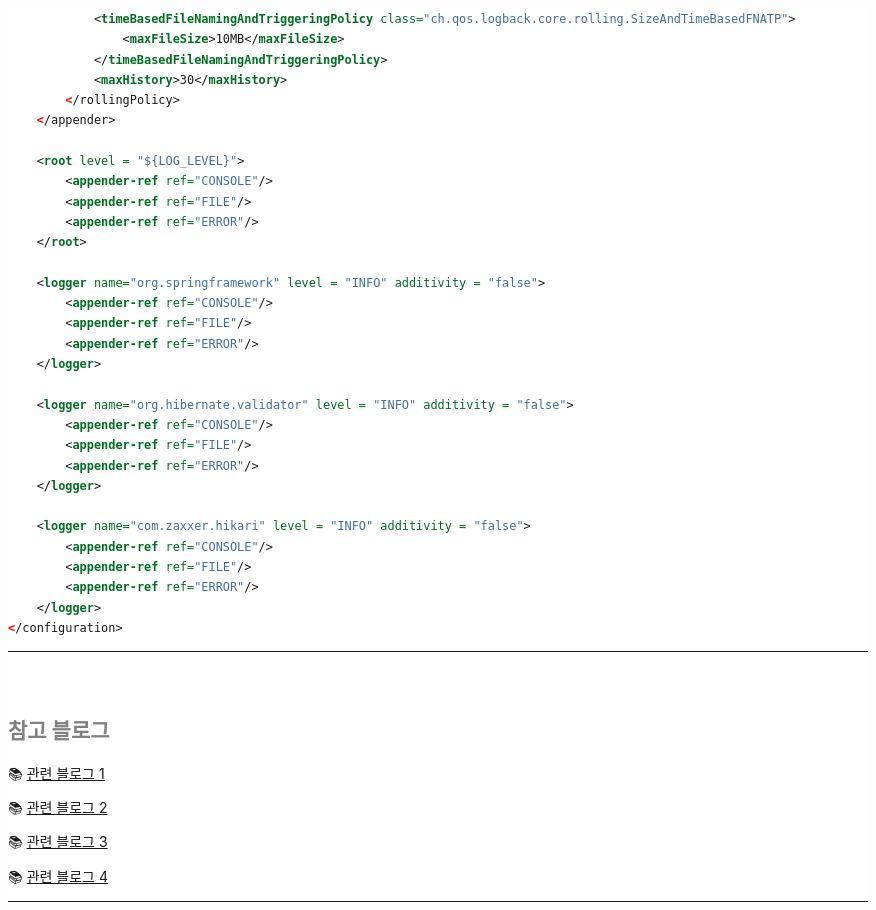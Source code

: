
 ```xml
            <timeBasedFileNamingAndTriggeringPolicy class="ch.qos.logback.core.rolling.SizeAndTimeBasedFNATP">
                <maxFileSize>10MB</maxFileSize>
            </timeBasedFileNamingAndTriggeringPolicy>
            <maxHistory>30</maxHistory>
        </rollingPolicy>
    </appender>

    <root level = "${LOG_LEVEL}">
        <appender-ref ref="CONSOLE"/>
        <appender-ref ref="FILE"/>
        <appender-ref ref="ERROR"/>
    </root>

    <logger name="org.springframework" level = "INFO" additivity = "false">
        <appender-ref ref="CONSOLE"/>
        <appender-ref ref="FILE"/>
        <appender-ref ref="ERROR"/>
    </logger>

    <logger name="org.hibernate.validator" level = "INFO" additivity = "false">
        <appender-ref ref="CONSOLE"/>
        <appender-ref ref="FILE"/>
        <appender-ref ref="ERROR"/>
    </logger>

    <logger name="com.zaxxer.hikari" level = "INFO" additivity = "false">
        <appender-ref ref="CONSOLE"/>
        <appender-ref ref="FILE"/>
        <appender-ref ref="ERROR"/>
    </logger>
</configuration>
```

---

<br>

## <span style="color:gray">참고 블로그</span>

📚 [관련 블로그 1](https://goddaehee.tistory.com/206)

📚 [관련 블로그 2](https://livenow14.tistory.com/64)

📚 [관련 블로그 3](https://docs.spring.io/spring-boot/docs/current/reference/html/features.html#features.logging)

📚 [관련 블로그 4](https://logback.qos.ch/manual/index.html)

---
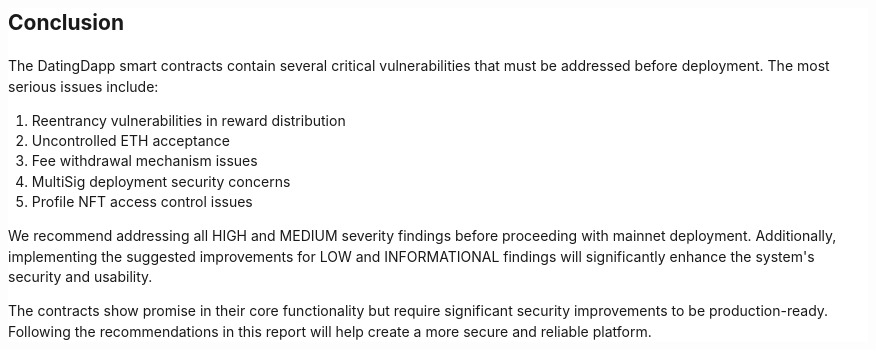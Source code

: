 ## Conclusion

The DatingDapp smart contracts contain several critical vulnerabilities that must be addressed before deployment. The most serious issues include:

1. Reentrancy vulnerabilities in reward distribution
2. Uncontrolled ETH acceptance
3. Fee withdrawal mechanism issues
4. MultiSig deployment security concerns
5. Profile NFT access control issues

We recommend addressing all HIGH and MEDIUM severity findings before proceeding with mainnet deployment. Additionally, implementing the suggested improvements for LOW and INFORMATIONAL findings will significantly enhance the system's security and usability.

The contracts show promise in their core functionality but require significant security improvements to be production-ready. Following the recommendations in this report will help create a more secure and reliable platform.
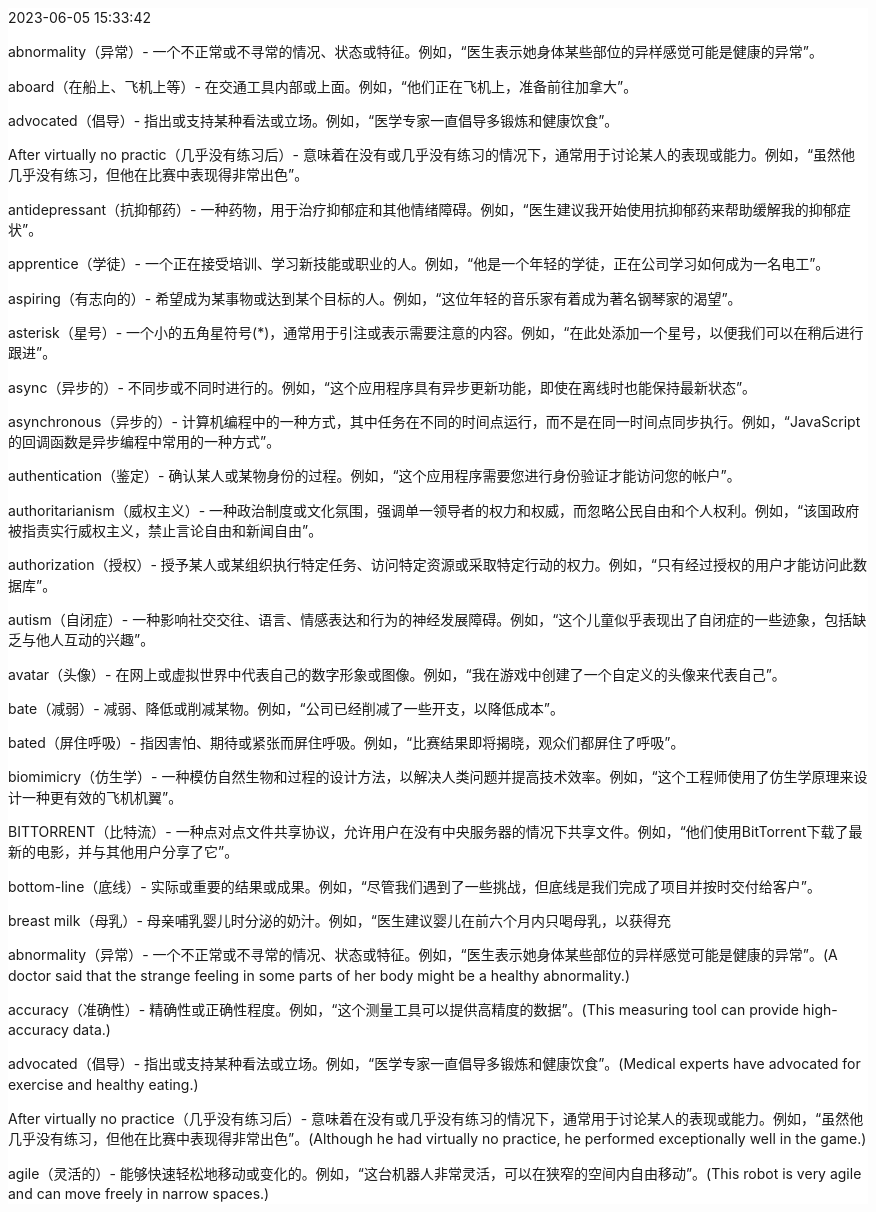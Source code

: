 
2023-06-05 15:33:42

abnormality（异常）- 一个不正常或不寻常的情况、状态或特征。例如，“医生表示她身体某些部位的异样感觉可能是健康的异常”。

aboard（在船上、飞机上等）- 在交通工具内部或上面。例如，“他们正在飞机上，准备前往加拿大”。


advocated（倡导）- 指出或支持某种看法或立场。例如，“医学专家一直倡导多锻炼和健康饮食”。

After virtually no practic（几乎没有练习后）- 意味着在没有或几乎没有练习的情况下，通常用于讨论某人的表现或能力。例如，“虽然他几乎没有练习，但他在比赛中表现得非常出色”。



antidepressant（抗抑郁药）- 一种药物，用于治疗抑郁症和其他情绪障碍。例如，“医生建议我开始使用抗抑郁药来帮助缓解我的抑郁症状”。

apprentice（学徒）- 一个正在接受培训、学习新技能或职业的人。例如，“他是一个年轻的学徒，正在公司学习如何成为一名电工”。

aspiring（有志向的）- 希望成为某事物或达到某个目标的人。例如，“这位年轻的音乐家有着成为著名钢琴家的渴望”。

asterisk（星号）- 一个小的五角星符号(*)，通常用于引注或表示需要注意的内容。例如，“在此处添加一个星号，以便我们可以在稍后进行跟进”。

async（异步的）- 不同步或不同时进行的。例如，“这个应用程序具有异步更新功能，即使在离线时也能保持最新状态”。

asynchronous（异步的）- 计算机编程中的一种方式，其中任务在不同的时间点运行，而不是在同一时间点同步执行。例如，“JavaScript的回调函数是异步编程中常用的一种方式”。

authentication（鉴定）- 确认某人或某物身份的过程。例如，“这个应用程序需要您进行身份验证才能访问您的帐户”。

authoritarianism（威权主义）- 一种政治制度或文化氛围，强调单一领导者的权力和权威，而忽略公民自由和个人权利。例如，“该国政府被指责实行威权主义，禁止言论自由和新闻自由”。

authorization（授权）- 授予某人或某组织执行特定任务、访问特定资源或采取特定行动的权力。例如，“只有经过授权的用户才能访问此数据库”。

autism（自闭症）- 一种影响社交交往、语言、情感表达和行为的神经发展障碍。例如，“这个儿童似乎表现出了自闭症的一些迹象，包括缺乏与他人互动的兴趣”。

avatar（头像）- 在网上或虚拟世界中代表自己的数字形象或图像。例如，“我在游戏中创建了一个自定义的头像来代表自己”。

bate（减弱）- 减弱、降低或削减某物。例如，“公司已经削减了一些开支，以降低成本”。

bated（屏住呼吸）- 指因害怕、期待或紧张而屏住呼吸。例如，“比赛结果即将揭晓，观众们都屏住了呼吸”。

biomimicry（仿生学）- 一种模仿自然生物和过程的设计方法，以解决人类问题并提高技术效率。例如，“这个工程师使用了仿生学原理来设计一种更有效的飞机机翼”。

BITTORRENT（比特流）- 一种点对点文件共享协议，允许用户在没有中央服务器的情况下共享文件。例如，“他们使用BitTorrent下载了最新的电影，并与其他用户分享了它”。

bottom-line（底线）- 实际或重要的结果或成果。例如，“尽管我们遇到了一些挑战，但底线是我们完成了项目并按时交付给客户”。

breast milk（母乳）- 母亲哺乳婴儿时分泌的奶汁。例如，“医生建议婴儿在前六个月内只喝母乳，以获得充




abnormality（异常）- 一个不正常或不寻常的情况、状态或特征。例如，“医生表示她身体某些部位的异样感觉可能是健康的异常”。(A doctor said that the strange feeling in some parts of her body might be a healthy abnormality.)


accuracy（准确性）- 精确性或正确性程度。例如，“这个测量工具可以提供高精度的数据”。(This measuring tool can provide high-accuracy data.)

advocated（倡导）- 指出或支持某种看法或立场。例如，“医学专家一直倡导多锻炼和健康饮食”。(Medical experts have advocated for exercise and healthy eating.)

After virtually no practice（几乎没有练习后）- 意味着在没有或几乎没有练习的情况下，通常用于讨论某人的表现或能力。例如，“虽然他几乎没有练习，但他在比赛中表现得非常出色”。(Although he had virtually no practice, he performed exceptionally well in the game.)

agile（灵活的）- 能够快速轻松地移动或变化的。例如，“这台机器人非常灵活，可以在狭窄的空间内自由移动”。(This robot is very agile and can move freely in narrow spaces.)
==============================
Reproduce every record above exactly, but leave out the pictures.

Source code

:
 ```xml
            <timeBasedFileNamingAndTriggeringPolicy class="ch.qos.logback.core.rolling.SizeAndTimeBasedFNATP">
                <maxFileSize>10MB</maxFileSize>
            </timeBasedFileNamingAndTriggeringPolicy>
            <maxHistory>30</maxHistory>
        </rollingPolicy>
    </appender>

    <root level = "${LOG_LEVEL}">
        <appender-ref ref="CONSOLE"/>
        <appender-ref ref="FILE"/>
        <appender-ref ref="ERROR"/>
    </root>

    <logger name="org.springframework" level = "INFO" additivity = "false">
        <appender-ref ref="CONSOLE"/>
        <appender-ref ref="FILE"/>
        <appender-ref ref="ERROR"/>
    </logger>

    <logger name="org.hibernate.validator" level = "INFO" additivity = "false">
        <appender-ref ref="CONSOLE"/>
        <appender-ref ref="FILE"/>
        <appender-ref ref="ERROR"/>
    </logger>

    <logger name="com.zaxxer.hikari" level = "INFO" additivity = "false">
        <appender-ref ref="CONSOLE"/>
        <appender-ref ref="FILE"/>
        <appender-ref ref="ERROR"/>
    </logger>
</configuration>
```

---

<br>

## <span style="color:gray">참고 블로그</span>

📚 [관련 블로그 1](https://goddaehee.tistory.com/206)

📚 [관련 블로그 2](https://livenow14.tistory.com/64)

📚 [관련 블로그 3](https://docs.spring.io/spring-boot/docs/current/reference/html/features.html#features.logging)

📚 [관련 블로그 4](https://logback.qos.ch/manual/index.html)

---
Source code

: ## Conclusion

The DatingDapp smart contracts contain several critical vulnerabilities that must be addressed before deployment. The most serious issues include:

1. Reentrancy vulnerabilities in reward distribution
2. Uncontrolled ETH acceptance
3. Fee withdrawal mechanism issues
4. MultiSig deployment security concerns
5. Profile NFT access control issues

We recommend addressing all HIGH and MEDIUM severity findings before proceeding with mainnet deployment. Additionally, implementing the suggested improvements for LOW and INFORMATIONAL findings will significantly enhance the system's security and usability.

The contracts show promise in their core functionality but require significant security improvements to be production-ready. Following the recommendations in this report will help create a more secure and reliable platform.
Source code

: 
2023-06-05 15:33:42

abnormality（异常）- 一个不正常或不寻常的情况、状态或特征。例如，“医生表示她身体某些部位的异样感觉可能是健康的异常”。

aboard（在船上、飞机上等）- 在交通工具内部或上面。例如，“他们正在飞机上，准备前往加拿大”。


advocated（倡导）- 指出或支持某种看法或立场。例如，“医学专家一直倡导多锻炼和健康饮食”。

After virtually no practic（几乎没有练习后）- 意味着在没有或几乎没有练习的情况下，通常用于讨论某人的表现或能力。例如，“虽然他几乎没有练习，但他在比赛中表现得非常出色”。



antidepressant（抗抑郁药）- 一种药物，用于治疗抑郁症和其他情绪障碍。例如，“医生建议我开始使用抗抑郁药来帮助缓解我的抑郁症状”。

apprentice（学徒）- 一个正在接受培训、学习新技能或职业的人。例如，“他是一个年轻的学徒，正在公司学习如何成为一名电工”。

aspiring（有志向的）- 希望成为某事物或达到某个目标的人。例如，“这位年轻的音乐家有着成为著名钢琴家的渴望”。

asterisk（星号）- 一个小的五角星符号(*)，通常用于引注或表示需要注意的内容。例如，“在此处添加一个星号，以便我们可以在稍后进行跟进”。

async（异步的）- 不同步或不同时进行的。例如，“这个应用程序具有异步更新功能，即使在离线时也能保持最新状态”。

asynchronous（异步的）- 计算机编程中的一种方式，其中任务在不同的时间点运行，而不是在同一时间点同步执行。例如，“JavaScript的回调函数是异步编程中常用的一种方式”。

authentication（鉴定）- 确认某人或某物身份的过程。例如，“这个应用程序需要您进行身份验证才能访问您的帐户”。

authoritarianism（威权主义）- 一种政治制度或文化氛围，强调单一领导者的权力和权威，而忽略公民自由和个人权利。例如，“该国政府被指责实行威权主义，禁止言论自由和新闻自由”。

authorization（授权）- 授予某人或某组织执行特定任务、访问特定资源或采取特定行动的权力。例如，“只有经过授权的用户才能访问此数据库”。

autism（自闭症）- 一种影响社交交往、语言、情感表达和行为的神经发展障碍。例如，“这个儿童似乎表现出了自闭症的一些迹象，包括缺乏与他人互动的兴趣”。

avatar（头像）- 在网上或虚拟世界中代表自己的数字形象或图像。例如，“我在游戏中创建了一个自定义的头像来代表自己”。

bate（减弱）- 减弱、降低或削减某物。例如，“公司已经削减了一些开支，以降低成本”。

bated（屏住呼吸）- 指因害怕、期待或紧张而屏住呼吸。例如，“比赛结果即将揭晓，观众们都屏住了呼吸”。

biomimicry（仿生学）- 一种模仿自然生物和过程的设计方法，以解决人类问题并提高技术效率。例如，“这个工程师使用了仿生学原理来设计一种更有效的飞机机翼”。

BITTORRENT（比特流）- 一种点对点文件共享协议，允许用户在没有中央服务器的情况下共享文件。例如，“他们使用BitTorrent下载了最新的电影，并与其他用户分享了它”。

bottom-line（底线）- 实际或重要的结果或成果。例如，“尽管我们遇到了一些挑战，但底线是我们完成了项目并按时交付给客户”。

breast milk（母乳）- 母亲哺乳婴儿时分泌的奶汁。例如，“医生建议婴儿在前六个月内只喝母乳，以获得充




abnormality（异常）- 一个不正常或不寻常的情况、状态或特征。例如，“医生表示她身体某些部位的异样感觉可能是健康的异常”。(A doctor said that the strange feeling in some parts of her body might be a healthy abnormality.)


accuracy（准确性）- 精确性或正确性程度。例如，“这个测量工具可以提供高精度的数据”。(This measuring tool can provide high-accuracy data.)

advocated（倡导）- 指出或支持某种看法或立场。例如，“医学专家一直倡导多锻炼和健康饮食”。(Medical experts have advocated for exercise and healthy eating.)

After virtually no practice（几乎没有练习后）- 意味着在没有或几乎没有练习的情况下，通常用于讨论某人的表现或能力。例如，“虽然他几乎没有练习，但他在比赛中表现得非常出色”。(Although he had virtually no practice, he performed exceptionally well in the game.)

agile（灵活的）- 能够快速轻松地移动或变化的。例如，“这台机器人非常灵活，可以在狭窄的空间内自由移动”。(This robot is very agile and can move freely in narrow spaces.)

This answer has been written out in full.